Il se mord la lèvre. Simon n'a toujours pas bougé son parapluie, et les abrite tous les deux. Sans même s'en rendre compte, ils se sont déportés sur le côté pour ne pas trop gêner.

— Je peux te ramener, tu sais ?

Spencer relève les yeux. Le visage de l'homme (et il remarque enfin que Simon a une petite barbe de trois jours négligée) affiche une gêne un peu timide.

— Je sais que tes parents t'ont sûrement dit de ne pas faire ça, mais t'es déjà trempé et ma voiture est dans le parking d'à côté... je pourrais juste te donner le parapluie et courir la chercher pour te reprendre. Tu me guides, je te dépose, et tu évites de tomber malade.

Il pense aux dossiers qu'il doit rendre pour les cours, à ces lettres qu'il s'est mis à écrire et à celle, précise, qui lui a demandé de développer sa pensée sur des techniques d'ingénierie paraissant un peu trop créatives. Il en est à sa vingtième page et il veut terminer le plus vite possible pour l'envoyer.

Il ne peut pas tomber malade, pas maintenant.

— D'accord, dit-il. D'accord, merci. Je... j'espère que ça te dérange vraiment pas parce que je voudrais pas....
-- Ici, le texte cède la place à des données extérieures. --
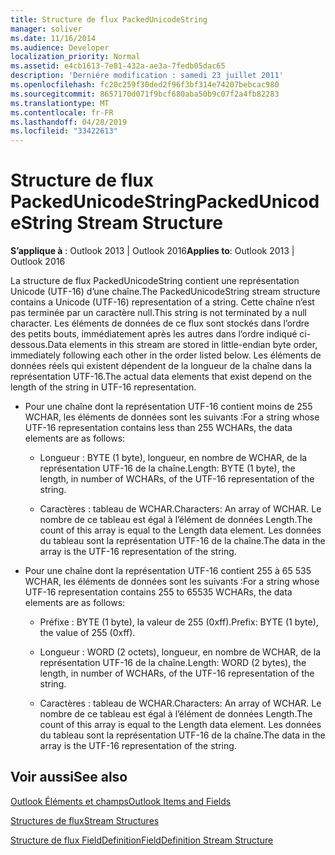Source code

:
 ```yaml
---
title: Structure de flux PackedUnicodeString
manager: soliver
ms.date: 11/16/2014
ms.audience: Developer
localization_priority: Normal
ms.assetid: e4cb1613-7e81-432a-ae3a-7fedb05dac65
description: 'Derniére modification : samedi 23 juillet 2011'
ms.openlocfilehash: fc20c259f30ded2f96f3bf314e74207bebcac980
ms.sourcegitcommit: 8657170d071f9bcf680aba50b9c07f2a4fb82283
ms.translationtype: MT
ms.contentlocale: fr-FR
ms.lasthandoff: 04/28/2019
ms.locfileid: "33422613"
---
```

# <a name="packedunicodestring-stream-structure"></a><span data-ttu-id="bb46e-103">Structure de flux PackedUnicodeString</span><span class="sxs-lookup"><span data-stu-id="bb46e-103">PackedUnicodeString Stream Structure</span></span>

  
  
<span data-ttu-id="bb46e-104">**S’applique à** : Outlook 2013 | Outlook 2016</span><span class="sxs-lookup"><span data-stu-id="bb46e-104">**Applies to**: Outlook 2013 | Outlook 2016</span></span> 
  
<span data-ttu-id="bb46e-105">La structure de flux PackedUnicodeString contient une représentation Unicode (UTF-16) d’une chaîne.</span><span class="sxs-lookup"><span data-stu-id="bb46e-105">The PackedUnicodeString stream structure contains a Unicode (UTF-16) representation of a string.</span></span> <span data-ttu-id="bb46e-106">Cette chaîne n’est pas terminée par un caractère null.</span><span class="sxs-lookup"><span data-stu-id="bb46e-106">This string is not terminated by a null character.</span></span> <span data-ttu-id="bb46e-107">Les éléments de données de ce flux sont stockés dans l’ordre des petits bouts, immédiatement après les autres dans l’ordre indiqué ci-dessous.</span><span class="sxs-lookup"><span data-stu-id="bb46e-107">Data elements in this stream are stored in little-endian byte order, immediately following each other in the order listed below.</span></span> <span data-ttu-id="bb46e-108">Les éléments de données réels qui existent dépendent de la longueur de la chaîne dans la représentation UTF-16.</span><span class="sxs-lookup"><span data-stu-id="bb46e-108">The actual data elements that exist depend on the length of the string in UTF-16 representation.</span></span>
  
- <span data-ttu-id="bb46e-109">Pour une chaîne dont la représentation UTF-16 contient moins de 255 WCHAR, les éléments de données sont les suivants :</span><span class="sxs-lookup"><span data-stu-id="bb46e-109">For a string whose UTF-16 representation contains less than 255 WCHARs, the data elements are as follows:</span></span>
    
  - <span data-ttu-id="bb46e-110">Longueur : BYTE (1 byte), longueur, en nombre de WCHAR, de la représentation UTF-16 de la chaîne.</span><span class="sxs-lookup"><span data-stu-id="bb46e-110">Length: BYTE (1 byte), the length, in number of WCHARs, of the UTF-16 representation of the string.</span></span>
    
  - <span data-ttu-id="bb46e-111">Caractères : tableau de WCHAR.</span><span class="sxs-lookup"><span data-stu-id="bb46e-111">Characters: An array of WCHAR.</span></span> <span data-ttu-id="bb46e-112">Le nombre de ce tableau est égal à l’élément de données Length.</span><span class="sxs-lookup"><span data-stu-id="bb46e-112">The count of this array is equal to the Length data element.</span></span> <span data-ttu-id="bb46e-113">Les données du tableau sont la représentation UTF-16 de la chaîne.</span><span class="sxs-lookup"><span data-stu-id="bb46e-113">The data in the array is the UTF-16 representation of the string.</span></span>
    
- <span data-ttu-id="bb46e-114">Pour une chaîne dont la représentation UTF-16 contient 255 à 65 535 WCHAR, les éléments de données sont les suivants :</span><span class="sxs-lookup"><span data-stu-id="bb46e-114">For a string whose UTF-16 representation contains 255 to 65535 WCHARs, the data elements are as follows:</span></span>
    
  - <span data-ttu-id="bb46e-115">Préfixe : BYTE (1 byte), la valeur de 255 (0xff).</span><span class="sxs-lookup"><span data-stu-id="bb46e-115">Prefix: BYTE (1 byte), the value of 255 (0xff).</span></span>
    
  - <span data-ttu-id="bb46e-116">Longueur : WORD (2 octets), longueur, en nombre de WCHAR, de la représentation UTF-16 de la chaîne.</span><span class="sxs-lookup"><span data-stu-id="bb46e-116">Length: WORD (2 bytes), the length, in number of WCHARs, of the UTF-16 representation of the string.</span></span>
    
  - <span data-ttu-id="bb46e-117">Caractères : tableau de WCHAR.</span><span class="sxs-lookup"><span data-stu-id="bb46e-117">Characters: An array of WCHAR.</span></span> <span data-ttu-id="bb46e-118">Le nombre de ce tableau est égal à l’élément de données Length.</span><span class="sxs-lookup"><span data-stu-id="bb46e-118">The count of this array is equal to the Length data element.</span></span> <span data-ttu-id="bb46e-119">Les données du tableau sont la représentation UTF-16 de la chaîne.</span><span class="sxs-lookup"><span data-stu-id="bb46e-119">The data in the array is the UTF-16 representation of the string.</span></span>
    
## <a name="see-also"></a><span data-ttu-id="bb46e-120">Voir aussi</span><span class="sxs-lookup"><span data-stu-id="bb46e-120">See also</span></span>



[<span data-ttu-id="bb46e-121">Outlook Éléments et champs</span><span class="sxs-lookup"><span data-stu-id="bb46e-121">Outlook Items and Fields</span></span>](outlook-items-and-fields.md)
  
[<span data-ttu-id="bb46e-122">Structures de flux</span><span class="sxs-lookup"><span data-stu-id="bb46e-122">Stream Structures</span></span>](stream-structures.md)
  
[<span data-ttu-id="bb46e-123">Structure de flux FieldDefinition</span><span class="sxs-lookup"><span data-stu-id="bb46e-123">FieldDefinition Stream Structure</span></span>](fielddefinition-stream-structure.md)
— Non ! Non. Écoute, je t'ai proposé, et ça me ferait plaisir.

Il s'accroupit à nouveau, ses longues jambes se pliant pour parvenir à sa hauteur, et lui met le manche du parapluie entre les mains.

— Je reviens. Elle est vraiment à côté.

Spencer acquiesce, à peine. La seconde d'après, Simon part sous la pluie en direction de, Spencer le sait, un parking de 150 places gratuites en journée. Il attend sagement, un sourire aux lèvres.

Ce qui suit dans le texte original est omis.